Assigned task:
One part of the entries below is wanted: the lines from the one containing "a visual representation of a child engaging in or" through the one containing "person may be". Write those out exactly and nothing else.

Collection entries
........

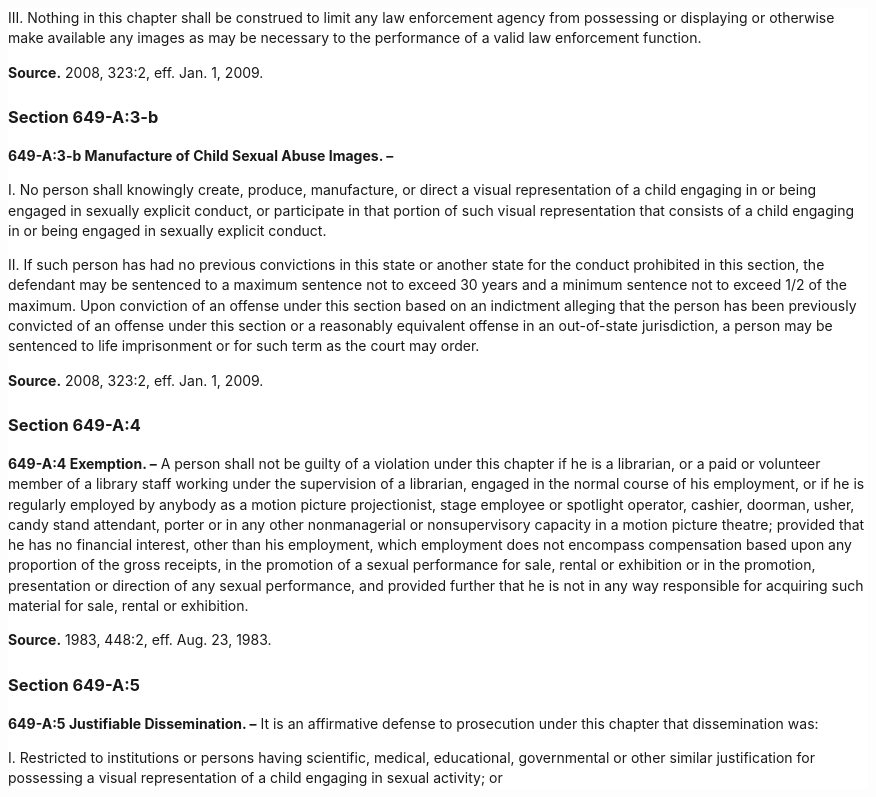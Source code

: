  III. Nothing in this chapter shall be construed to limit any law
enforcement agency from possessing or displaying or otherwise make
available any images as may be necessary to the performance of a valid
law enforcement function.

**Source.** 2008, 323:2, eff. Jan. 1, 2009.

### Section 649-A:3-b

 **649-A:3-b Manufacture of Child Sexual Abuse Images. –**
                                             
 I. No person shall knowingly create, produce, manufacture, or direct
a visual representation of a child engaging in or being engaged in
sexually explicit conduct, or participate in that portion of such visual
representation that consists of a child engaging in or being engaged in
sexually explicit conduct.
                                             
 II. If such person has had no previous convictions in this state or
another state for the conduct prohibited in this section, the defendant
may be sentenced to a maximum sentence not to exceed 30 years and a
minimum sentence not to exceed 1/2 of the maximum. Upon conviction of an
offense under this section based on an indictment alleging that the
person has been previously convicted of an offense under this section or
a reasonably equivalent offense in an out-of-state jurisdiction, a
person may be sentenced to life imprisonment or for such term as the
court may order.

**Source.** 2008, 323:2, eff. Jan. 1, 2009.

### Section 649-A:4

 **649-A:4 Exemption. –** A person shall not be guilty of a violation
under this chapter if he is a librarian, or a paid or volunteer member
of a library staff working under the supervision of a librarian, engaged
in the normal course of his employment, or if he is regularly employed
by anybody as a motion picture projectionist, stage employee or
spotlight operator, cashier, doorman, usher, candy stand attendant,
porter or in any other nonmanagerial or nonsupervisory capacity in a
motion picture theatre; provided that he has no financial interest,
other than his employment, which employment does not encompass
compensation based upon any proportion of the gross receipts, in the
promotion of a sexual performance for sale, rental or exhibition or in
the promotion, presentation or direction of any sexual performance, and
provided further that he is not in any way responsible for acquiring
such material for sale, rental or exhibition.

**Source.** 1983, 448:2, eff. Aug. 23, 1983.

### Section 649-A:5

 **649-A:5 Justifiable Dissemination. –** It is an affirmative
defense to prosecution under this chapter that dissemination was:
                                             
 I. Restricted to institutions or persons having scientific, medical,
educational, governmental or other similar justification for possessing
a visual representation of a child engaging in sexual activity; or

........

Answer to the exercise:
a visual representation of a child engaging in or being engaged in
sexually explicit conduct, or participate in that portion of such visual
representation that consists of a child engaging in or being engaged in
sexually explicit conduct.
                                             
 II. If such person has had no previous convictions in this state or
another state for the conduct prohibited in this section, the defendant
may be sentenced to a maximum sentence not to exceed 30 years and a
minimum sentence not to exceed 1/2 of the maximum. Upon conviction of an
offense under this section based on an indictment alleging that the
person has been previously convicted of an offense under this section or
a reasonably equivalent offense in an out-of-state jurisdiction, a
person may be sentenced to life imprisonment or for such term as the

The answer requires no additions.